In particolare in riferimento all’ultima frase, la questione è in realtà opposta e potrebbe essere esplicitata con la frase: “un animale addestrato non vive bene, ma sembra che viva meglio di un animale non addestrato”. Ed è infatti in quel “sembra” che si nascondono i danni più subdoli per gli animali, danni connessi anche a tutta quella psicopatologia denominata come impotenza appresa, che rappresenta la perdità della capacità di fare proprie scelte, di avere propri pensieri, di essere proprietario del proprio apprendimento e con essa la perdita anche di benessere fisico, perchè un animale privato di propri pensieri emancipati e soggettivi, sta male anche fisicamente visto che se la sua mente soffre anche il suo corpo soffre, essenso l’una inscindibile dall’altro.
Qualsiasi attività di interazione con l’animalità, che rientri ovviamente all’interno di una cornice di etica animale, quindi libera da performativismi agonistici e non, può essere svolta tenendo conto del punto di vista animale, un punto di vista libero da addestramenti e per questo più chiaro, forte, presente e attivo nel momento d’apprendimento, di cui lui e solo lui deve sentirsi proprietario. Un cavallo che diventa proprietario di una cavezza, un cane che diventa proprietario della sua pettorina, un animale che diventa proprietario di una delle tante attività di coesistenza quotidiane con gli animali umani, non ha nulla a che vedere con un animale addestrato e che quindi le subisce passivamente, anche se sembra molto attivo nell’interazione, sembra.
Tra l’altro questa tendenza addestrativa moderna così diffusa, nasconde molte lacune sul significato d’apprendimento, sui paradigmi che ad esso riferiscono, sui diversi modelli di interpretazione e applicazione.

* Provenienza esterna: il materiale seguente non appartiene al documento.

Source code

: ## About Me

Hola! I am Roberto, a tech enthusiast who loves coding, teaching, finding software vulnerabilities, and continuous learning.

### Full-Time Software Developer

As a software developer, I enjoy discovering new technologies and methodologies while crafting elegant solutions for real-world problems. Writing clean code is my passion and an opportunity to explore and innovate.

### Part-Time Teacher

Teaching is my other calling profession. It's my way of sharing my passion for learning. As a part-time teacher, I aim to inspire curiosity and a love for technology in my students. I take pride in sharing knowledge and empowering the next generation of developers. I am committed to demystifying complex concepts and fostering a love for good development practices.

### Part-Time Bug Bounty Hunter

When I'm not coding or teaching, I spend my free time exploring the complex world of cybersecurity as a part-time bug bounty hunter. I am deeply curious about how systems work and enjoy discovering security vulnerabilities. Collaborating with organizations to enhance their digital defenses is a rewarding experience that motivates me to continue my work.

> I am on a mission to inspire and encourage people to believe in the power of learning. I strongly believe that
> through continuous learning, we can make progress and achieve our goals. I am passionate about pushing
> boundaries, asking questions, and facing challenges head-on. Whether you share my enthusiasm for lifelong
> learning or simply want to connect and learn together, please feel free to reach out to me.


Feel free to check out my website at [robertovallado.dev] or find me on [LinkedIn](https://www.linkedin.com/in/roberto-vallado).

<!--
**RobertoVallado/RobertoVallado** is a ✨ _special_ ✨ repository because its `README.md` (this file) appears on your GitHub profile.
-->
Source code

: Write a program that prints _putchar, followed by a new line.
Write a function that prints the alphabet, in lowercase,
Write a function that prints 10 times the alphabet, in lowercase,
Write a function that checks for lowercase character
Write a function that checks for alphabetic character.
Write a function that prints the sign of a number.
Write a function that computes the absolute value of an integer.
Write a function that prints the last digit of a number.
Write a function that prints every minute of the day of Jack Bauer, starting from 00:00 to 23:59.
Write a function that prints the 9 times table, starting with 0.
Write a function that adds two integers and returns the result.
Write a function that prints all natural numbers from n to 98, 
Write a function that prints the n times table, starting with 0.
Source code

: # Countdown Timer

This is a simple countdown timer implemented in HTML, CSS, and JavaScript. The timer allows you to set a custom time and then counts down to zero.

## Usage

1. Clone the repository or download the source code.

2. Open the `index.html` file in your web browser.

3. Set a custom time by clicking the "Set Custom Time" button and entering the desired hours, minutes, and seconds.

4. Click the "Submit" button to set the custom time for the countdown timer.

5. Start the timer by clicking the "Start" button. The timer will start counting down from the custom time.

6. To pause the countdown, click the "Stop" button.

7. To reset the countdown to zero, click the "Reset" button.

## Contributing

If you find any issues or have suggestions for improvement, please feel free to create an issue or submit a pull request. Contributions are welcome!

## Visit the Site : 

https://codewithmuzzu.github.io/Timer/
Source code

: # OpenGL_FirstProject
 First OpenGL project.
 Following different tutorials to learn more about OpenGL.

La cosa che meraviglia è che anche in rifugi e santuari dedicati al recupero degli animali, dove l’attenzione al mondo di percezione dell’animalità dovrebbe essere massima, il fantasma specista dell’addestromorfismo appare in molte delle attività quotidiane di gestione. Così dietro un richiamo emotivo connesso alla necessità di addestrarli per un efficace salvataggio animale, si nasconde paradossalmente un pericolo, una messa a rischio dei liberi pensieri dell’animalità e con essa un rischio per il benessere animale, un animale che spesso non si vede, che si sceglie di non vedere o che si addestra per non vederlo.